A lot of the Folli out there is definitely fake. SRC have said they won't sell it as an effective dose is too expensive to make and the rest is all fake so that's a fairly good indication...

Prohormone forums did some testing on things claimed to be Folli I think and found fake stuff from quite a few of the cheap sellers...


----------



## rootbag (Mar 29, 2012)

I've used DRS several times and had no problem with the quality of their goods. Excellent communication & speedy delivery and the effects were as expected.

Can't compare them to elsewhere though as I haven't tried peps from any other labs.


----------



## Barman (Feb 29, 2012)

what is it a new pep?


----------



## The Big Dog (Jul 13, 2009)

From what I read it's a Myostatin inhibitor. Myostatin is what causes the limit factor to how much muscle is made.

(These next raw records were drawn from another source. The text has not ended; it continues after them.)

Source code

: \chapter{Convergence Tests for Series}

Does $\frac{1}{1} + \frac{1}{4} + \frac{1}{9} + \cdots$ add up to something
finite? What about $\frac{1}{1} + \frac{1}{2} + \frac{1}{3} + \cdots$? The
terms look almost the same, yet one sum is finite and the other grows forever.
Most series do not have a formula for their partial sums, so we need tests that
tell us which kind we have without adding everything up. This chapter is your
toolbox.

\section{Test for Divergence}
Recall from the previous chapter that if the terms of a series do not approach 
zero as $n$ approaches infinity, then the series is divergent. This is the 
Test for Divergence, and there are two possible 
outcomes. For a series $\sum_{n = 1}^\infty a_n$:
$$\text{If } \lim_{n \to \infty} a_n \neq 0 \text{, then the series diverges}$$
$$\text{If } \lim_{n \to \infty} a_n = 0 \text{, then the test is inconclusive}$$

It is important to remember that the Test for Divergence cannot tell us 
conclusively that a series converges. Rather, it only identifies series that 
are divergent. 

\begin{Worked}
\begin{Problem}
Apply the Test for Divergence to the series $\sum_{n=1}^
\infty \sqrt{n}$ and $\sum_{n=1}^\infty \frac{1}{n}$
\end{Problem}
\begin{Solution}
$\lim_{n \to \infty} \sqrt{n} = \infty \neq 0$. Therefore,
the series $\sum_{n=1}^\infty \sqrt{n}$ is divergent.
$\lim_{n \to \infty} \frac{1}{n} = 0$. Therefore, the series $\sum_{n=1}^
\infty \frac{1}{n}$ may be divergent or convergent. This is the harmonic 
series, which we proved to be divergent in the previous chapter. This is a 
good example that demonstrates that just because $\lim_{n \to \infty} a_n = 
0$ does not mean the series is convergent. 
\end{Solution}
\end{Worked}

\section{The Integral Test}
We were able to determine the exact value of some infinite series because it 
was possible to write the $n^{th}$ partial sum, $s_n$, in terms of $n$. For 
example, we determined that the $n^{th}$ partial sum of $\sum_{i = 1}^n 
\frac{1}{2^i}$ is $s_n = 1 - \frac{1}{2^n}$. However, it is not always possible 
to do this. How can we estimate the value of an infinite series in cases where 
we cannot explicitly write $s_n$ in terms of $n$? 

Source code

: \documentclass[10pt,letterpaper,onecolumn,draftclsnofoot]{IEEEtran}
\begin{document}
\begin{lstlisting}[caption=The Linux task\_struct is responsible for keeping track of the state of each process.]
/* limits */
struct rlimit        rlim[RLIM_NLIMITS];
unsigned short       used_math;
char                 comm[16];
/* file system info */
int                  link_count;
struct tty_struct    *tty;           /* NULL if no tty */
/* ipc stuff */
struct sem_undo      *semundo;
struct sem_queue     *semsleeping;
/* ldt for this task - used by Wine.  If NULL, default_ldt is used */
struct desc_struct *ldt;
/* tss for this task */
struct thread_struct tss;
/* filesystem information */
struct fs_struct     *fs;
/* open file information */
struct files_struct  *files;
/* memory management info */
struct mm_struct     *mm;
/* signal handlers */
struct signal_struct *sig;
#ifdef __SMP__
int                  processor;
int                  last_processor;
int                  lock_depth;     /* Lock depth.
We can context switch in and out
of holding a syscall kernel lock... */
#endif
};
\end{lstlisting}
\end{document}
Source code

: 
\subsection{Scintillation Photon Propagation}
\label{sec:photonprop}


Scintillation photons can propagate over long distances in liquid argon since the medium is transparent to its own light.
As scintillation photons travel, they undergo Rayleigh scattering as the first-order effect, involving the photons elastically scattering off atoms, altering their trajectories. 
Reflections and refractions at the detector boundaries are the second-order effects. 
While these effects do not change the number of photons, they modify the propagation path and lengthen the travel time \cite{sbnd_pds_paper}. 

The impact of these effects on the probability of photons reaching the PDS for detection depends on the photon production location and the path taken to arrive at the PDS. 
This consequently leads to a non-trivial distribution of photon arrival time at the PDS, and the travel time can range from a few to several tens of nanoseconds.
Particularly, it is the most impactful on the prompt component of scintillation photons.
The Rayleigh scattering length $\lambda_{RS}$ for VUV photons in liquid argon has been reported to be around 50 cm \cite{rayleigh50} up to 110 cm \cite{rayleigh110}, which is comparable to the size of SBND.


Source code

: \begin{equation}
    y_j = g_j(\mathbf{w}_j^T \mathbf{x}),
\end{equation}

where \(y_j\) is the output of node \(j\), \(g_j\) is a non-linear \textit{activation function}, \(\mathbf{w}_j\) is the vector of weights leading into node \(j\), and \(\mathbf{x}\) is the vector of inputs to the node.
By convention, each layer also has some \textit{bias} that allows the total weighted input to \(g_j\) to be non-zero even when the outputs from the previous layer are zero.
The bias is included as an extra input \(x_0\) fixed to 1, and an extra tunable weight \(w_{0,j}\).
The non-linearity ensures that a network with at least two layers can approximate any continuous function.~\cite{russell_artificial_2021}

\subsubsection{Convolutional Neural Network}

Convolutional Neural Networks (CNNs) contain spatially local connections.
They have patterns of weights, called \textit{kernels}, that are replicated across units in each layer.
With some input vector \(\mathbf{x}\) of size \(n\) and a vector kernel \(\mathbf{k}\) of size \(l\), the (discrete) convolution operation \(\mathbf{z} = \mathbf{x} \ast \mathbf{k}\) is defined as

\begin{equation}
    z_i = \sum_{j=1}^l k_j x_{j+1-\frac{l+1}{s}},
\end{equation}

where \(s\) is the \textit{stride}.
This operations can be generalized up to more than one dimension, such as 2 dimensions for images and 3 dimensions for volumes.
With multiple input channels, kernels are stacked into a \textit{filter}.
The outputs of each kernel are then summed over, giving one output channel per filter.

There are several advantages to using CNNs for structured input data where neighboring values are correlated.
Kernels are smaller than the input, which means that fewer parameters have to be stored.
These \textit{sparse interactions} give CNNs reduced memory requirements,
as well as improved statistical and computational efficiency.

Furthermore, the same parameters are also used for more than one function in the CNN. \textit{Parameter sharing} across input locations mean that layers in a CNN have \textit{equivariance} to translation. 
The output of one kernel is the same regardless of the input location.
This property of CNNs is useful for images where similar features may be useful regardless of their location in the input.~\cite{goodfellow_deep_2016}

Worth a look in to as its very interesting. However, I suspect these peps aren't the real deal and its far too cheap.


----------



## Barman (Feb 29, 2012)

So the idea is it enables the body the gain more while on the same amount of gear or even natty? or am i just way off lol something that good would be a pretty penny


----------



## The Big Dog (Jul 13, 2009)

I'm only now getting to grips with the info myself. Google is your friend but yes, it basically inhibits Myostatin which if the limiting factor of the amount of mass you can carry. People are born with Myostatin deficiency (rare) which causes huge muscle growth from even when they are babies. I believe the is. Picture of a German toddler with very big quads. Interesting stuff


----------



## stone14 (Mar 24, 2005)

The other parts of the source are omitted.